The 98-minute feature, which required 23 days and just under $1 million to shoot, records the insecurity, aches and pains, fiscal pressures and intra-corps politics that come with the creative turf. Specifics, Diamond hoped, would add up to the universal: dancers lighting up cigarettes to relieve tension, a troupe member agonizing over--and, ultimately indulging in--a platter of petit fours, still another giving an interview while soaking her feet in the sink.

“The goal was to ground an idyllic, ethereal art form in reality,” he says.

The documentary presents rare archival footage of Taylor performing in the 1950s and ‘60s and illuminates the world around him as he creates a new work, “Piazzolla Caldera” (which the troupe will perform at Glendale’s Alex Theater in late April).
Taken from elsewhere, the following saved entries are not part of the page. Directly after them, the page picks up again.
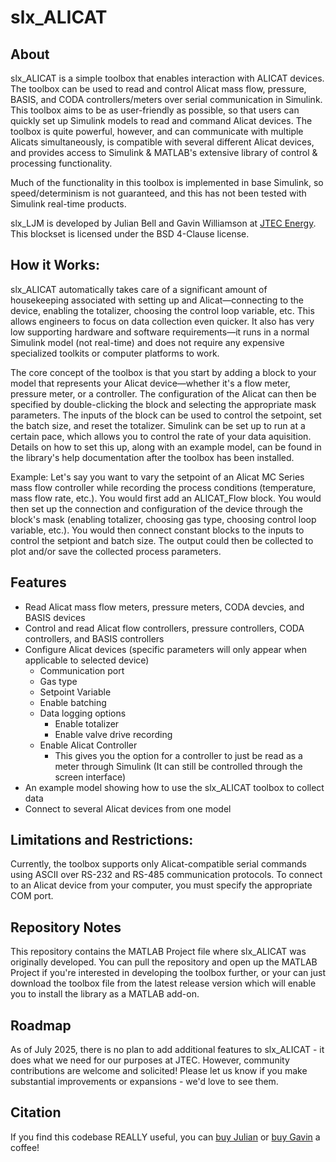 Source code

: # slx_ALICAT

## About
slx_ALICAT is a simple toolbox that enables interaction with ALICAT devices. The toolbox can be used to read and control Alicat mass flow, pressure, BASIS, and CODA controllers/meters over serial communication in Simulink. This toolbox aims to be as user-friendly as possible, so that users can quickly set up Simulink models to read and command Alicat devices. The toolbox is quite powerful, however, and can communicate with multiple Alicats simultaneously, is compatible with several different Alicat devices, and provides access to Simulink & MATLAB's extensive library of control & processing functionality.

Much of the functionality in this toolbox is implemented in base Simulink, so speed/determinism is not guaranteed, and this has not been tested with Simulink real-time products.

slx_LJM is developed by Julian Bell and Gavin Williamson at [JTEC Energy](https://jtecenergy.com/). This blockset is licensed under the BSD 4-Clause license.

## How it Works:
slx_ALICAT automatically takes care of a significant amount of housekeeping associated with setting up and Alicat—connecting to the device, enabling the totalizer, choosing the control loop variable, etc. This allows engineers to focus on data collection even quicker. It also has very low supporting hardware and software requirements—it runs in a normal Simulink model (not real-time) and does not require any expensive specialized toolkits or computer platforms to work. 

The core concept of the toolbox is that you start by adding a block to your model that represents your Alicat device—whether it's a flow meter, pressure meter, or a controller. The configuration of the Alicat can then be specified by double-clicking the block and selecting the appropriate mask parameters. The inputs of the block can be used to control the setpoint, set the batch size, and reset the totalizer. Simulink can be set up to run at a certain pace, which allows you to control the rate of your data aquisition. Details on how to set this up, along with an example model, can be found in the library's help documentation after the toolbox has been installed. 

Example: Let's say you want to vary the setpoint of an Alicat MC Series mass flow controller while recording the process conditions (temperature, mass flow rate, etc.). You would first add an ALICAT_Flow block. You would then set up the connection and configuration of the device through the block's mask (enabling totalizer, choosing gas type, choosing control loop variable, etc.). You would then connect constant blocks to the inputs to control the setpiont and batch size. The output could then be collected to plot and/or save the collected process parameters. 

## Features
* Read Alicat mass flow meters, pressure meters, CODA devcies, and BASIS devices
* Control and read Alicat flow controllers, pressure controllers, CODA controllers, and BASIS controllers
* Configure Alicat devices (specific parameters will only appear when applicable to selected device)
  * Communication port
  * Gas type
  * Setpoint Variable
  * Enable batching 
  * Data logging options
    * Enable totalizer
    * Enable valve drive recording
  * Enable Alicat Controller
    * This gives you the option for a controller to just be read as a meter through Simulink (It can still be controlled through the screen interface)
* An example model showing how to use the slx_ALICAT toolbox to collect data
* Connect to several Alicat devices from one model

## Limitations and Restrictions:
Currently, the toolbox supports only Alicat-compatible serial commands using ASCII over RS-232 and RS-485 communication protocols. To connect to an Alicat device from your computer, you must specify the appropriate COM port. 

## Repository Notes 
This repository contains the MATLAB Project file where slx_ALICAT was originally developed. You can pull the repository and open up the MATLAB Project if you're interested in developing the toolbox further, or your can just download the toolbox file from the latest release version which will enable you to install the library as a MATLAB add-on.

## Roadmap 
As of July 2025, there is no plan to add additional features to slx_ALICAT - it does what we need for our purposes at JTEC. However, community contributions are welcome and solicited! Please let us know if you make substantial improvements or expansions - we'd love to see them.

## Citation 

If you find this codebase REALLY useful, you can [buy Julian](https://www.paypal.com/paypalme/julianlelandbell) or [buy Gavin](https://paypal.me/GavinWilliamson255) a coffee!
Still, the story is more a human one than a technical dance film, Diamond suggests.

“I was making a date movie, not one aimed at people who buy subscriptions to the ballet,” he says, digging into a ceviche and hummus appetizer at a West Hollywood hotel. “This story cuts across all sorts of groups, since we all have ambition, we all experience frustration. It’s like me heading for ‘Hoop Dreams’ though I know nothing about basketball or getting into the NBA. Reaching a broader audience was one of Taylor’s motives [for making the documentary] as well.”
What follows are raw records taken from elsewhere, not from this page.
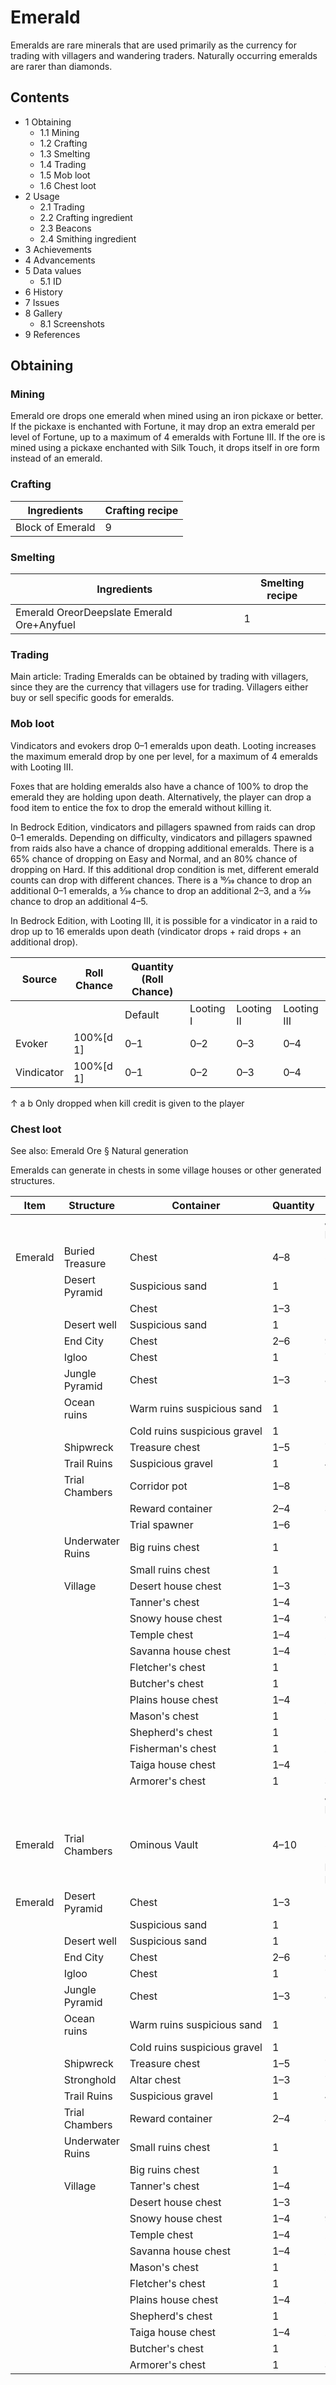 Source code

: # Emerald
Emeralds are rare minerals that are used primarily as the currency for trading with villagers and wandering traders. Naturally occurring emeralds are rarer than diamonds.

## Contents
- 1 Obtaining
	- 1.1 Mining
	- 1.2 Crafting
	- 1.3 Smelting
	- 1.4 Trading
	- 1.5 Mob loot
	- 1.6 Chest loot
- 2 Usage
	- 2.1 Trading
	- 2.2 Crafting ingredient
	- 2.3 Beacons
	- 2.4 Smithing ingredient
- 3 Achievements
- 4 Advancements
- 5 Data values
	- 5.1 ID
- 6 History
- 7 Issues
- 8 Gallery
	- 8.1 Screenshots
- 9 References

## Obtaining
### Mining
Emerald ore drops one emerald when mined using an iron pickaxe or better. If the pickaxe is enchanted with Fortune, it may drop an extra emerald per level of Fortune, up to a maximum of 4 emeralds with Fortune III. If the ore is mined using a pickaxe enchanted with Silk Touch, it drops itself in ore form instead of an emerald.

### Crafting
| Ingredients      | Crafting recipe |
|------------------|-----------------|
| Block of Emerald | 9               |

### Smelting
| Ingredients                                | Smelting recipe |
|--------------------------------------------|-----------------|
| Emerald OreorDeepslate Emerald Ore+Anyfuel | 1               |

### Trading
Main article: Trading
Emeralds can be obtained by trading with villagers, since they are the currency that villagers use for trading. Villagers either buy or sell specific goods for emeralds.

### Mob loot
Vindicators and evokers drop 0–1 emeralds upon death. Looting increases the maximum emerald drop by one per level, for a maximum of 4 emeralds with Looting III.

Foxes that are holding emeralds also have a chance of 100% to drop the emerald they are holding upon death. Alternatively, the player can drop a food item to entice the fox to drop the emerald without killing it.

In Bedrock Edition, vindicators and pillagers spawned from raids can drop 0–1 emeralds. Depending on difficulty, vindicators and pillagers spawned from raids also have a chance of dropping additional emeralds. There is a 65% chance of dropping on Easy and Normal, and an 80% chance of dropping on Hard. If this additional drop condition is met, different emerald counts can drop with different chances. There is a 10⁄39 chance to drop an additional 0–1 emeralds, a 5⁄39 chance to drop an additional 2–3, and a 2⁄39 chance to drop an additional 4–5.

In Bedrock Edition, with Looting III, it is possible for a vindicator in a raid to drop up to 16 emeralds upon death (vindicator drops + raid drops + an additional drop).

| Source     | Roll Chance | Quantity (Roll Chance) |           |            |             |
|------------|-------------|------------------------|-----------|------------|-------------|
|            |             | Default                | Looting I | Looting II | Looting III |
| Evoker     | 100%[d 1]   | 0–1                    | 0–2       | 0–3        | 0–4         |
| Vindicator | 100%[d 1]   | 0–1                    | 0–2       | 0–3        | 0–4         |


↑ a b Only dropped when kill credit is given to the player


### Chest loot
See also: Emerald Ore § Natural generation

Emeralds can generate in chests in some village houses or other generated structures.

| Item    | Structure        | Container                    | Quantity | Chance            |
|---------|------------------|------------------------------|----------|-------------------|
|         |                  |                              |          | Java Edition      |
| Emerald | Buried Treasure  | Chest                        | 4–8      | 59.9%             |
|         | Desert Pyramid   | Suspicious sand              | 1        | 12.5%             |
|         |                  | Chest                        | 1–3      | 18%               |
|         | Desert well      | Suspicious sand              | 1        | 12.5%             |
|         | End City         | Chest                        | 2–6      | 9%                |
|         | Igloo            | Chest                        | 1        | 7.6%              |
|         | Jungle Pyramid   | Chest                        | 1–3      | 8.7%              |
|         | Ocean ruins      | Warm ruins suspicious sand   | 1        | 13.3%             |
|         |                  | Cold ruins suspicious gravel | 1        | 13.3%             |
|         | Shipwreck        | Treasure chest               | 1–5      | 73.7%             |
|         | Trail Ruins      | Suspicious gravel            | 1        | 4.4%              |
|         | Trial Chambers   | Corridor pot                 | 1–8      | 18.1%             |
|         |                  | Reward container             | 2–4      | 39.6%             |
|         |                  | Trial spawner                | 1–6      | 11.5%             |
|         | Underwater Ruins | Big ruins chest              | 1        | 14.9%             |
|         |                  | Small ruins chest            | 1        | 16.4%             |
|         | Village          | Desert house chest           | 1–3      | 14.3%             |
|         |                  | Tanner's chest               | 1–4      | 17.3%             |
|         |                  | Snowy house chest            | 1–4      | 9.9%              |
|         |                  | Temple chest                 | 1–4      | 25.4%             |
|         |                  | Savanna house chest          | 1–4      | 21.5%             |
|         |                  | Fletcher's chest             | 1        | 12.3%             |
|         |                  | Butcher's chest              | 1        | 10.2%             |
|         |                  | Plains house chest           | 1–4      | 22.8%             |
|         |                  | Mason's chest                | 1        | 20.8%             |
|         |                  | Shepherd's chest             | 1        | 12.3%             |
|         |                  | Fisherman's chest            | 1        | 24.2%             |
|         |                  | Taiga house chest            | 1–4      | 18.6%             |
|         |                  | Armorer's chest              | 1        | 31.8%             |
|         |                  |                              |          | Java Edition 1.21 |
| Emerald | Trial Chambers   | Ominous Vault                | 4–10     | 54.9%             |
|         |                  |                              |          | Bedrock Edition   |
| Emerald | Desert Pyramid   | Chest                        | 1–3      | 18%               |
|         |                  | Suspicious sand              | 1        | 12.5%             |
|         | Desert well      | Suspicious sand              | 1        | 12.5%             |
|         | End City         | Chest                        | 2–6      | 9%                |
|         | Igloo            | Chest                        | 1        | 7.6%              |
|         | Jungle Pyramid   | Chest                        | 1–3      | 8.7%              |
|         | Ocean ruins      | Warm ruins suspicious sand   | 1        | 13.3%             |
|         |                  | Cold ruins suspicious gravel | 1        | 13.3%             |
|         | Shipwreck        | Treasure chest               | 1–5      | 73.7%             |
|         | Stronghold       | Altar chest                  | 1–3      | 7.1%              |
|         | Trail Ruins      | Suspicious gravel            | 1        | 4.3%              |
|         | Trial Chambers   | Reward container             | 2–4      | 39.6%             |
|         | Underwater Ruins | Small ruins chest            | 1        | 16.4%             |
|         |                  | Big ruins chest              | 1        | 14.9%             |
|         | Village          | Tanner's chest               | 1–4      | 17.3%             |
|         |                  | Desert house chest           | 1–3      | 14.3%             |
|         |                  | Snowy house chest            | 1–4      | 9.9%              |
|         |                  | Temple chest                 | 1–4      | 25.4%             |
|         |                  | Savanna house chest          | 1–4      | 21.5%             |
|         |                  | Mason's chest                | 1        | 20.8%             |
|         |                  | Fletcher's chest             | 1        | 12.3%             |
|         |                  | Plains house chest           | 1–4      | 22.8%             |
|         |                  | Shepherd's chest             | 1        | 12.3%             |
|         |                  | Taiga house chest            | 1–4      | 20.3%             |
|         |                  | Butcher's chest              | 1        | 10.2%             |
|         |                  | Armorer's chest              | 1        | 31.8%             |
The choreographer is shown, warts and all, both demigod and despot. His early years, dealt with in passing, are linked not only to his deep-seated need for family but also to the “depravity and mayhem,” as Taylor puts it in the film, that found their way into four decades of his work. Born to parents who divorced when he was young, the choreographer lived with a couple whom, he later learned, his mother paid to raise him.

“I had no desire to make a valentine,” Diamond says. “And Paul agreed to let the chips fall where they may.”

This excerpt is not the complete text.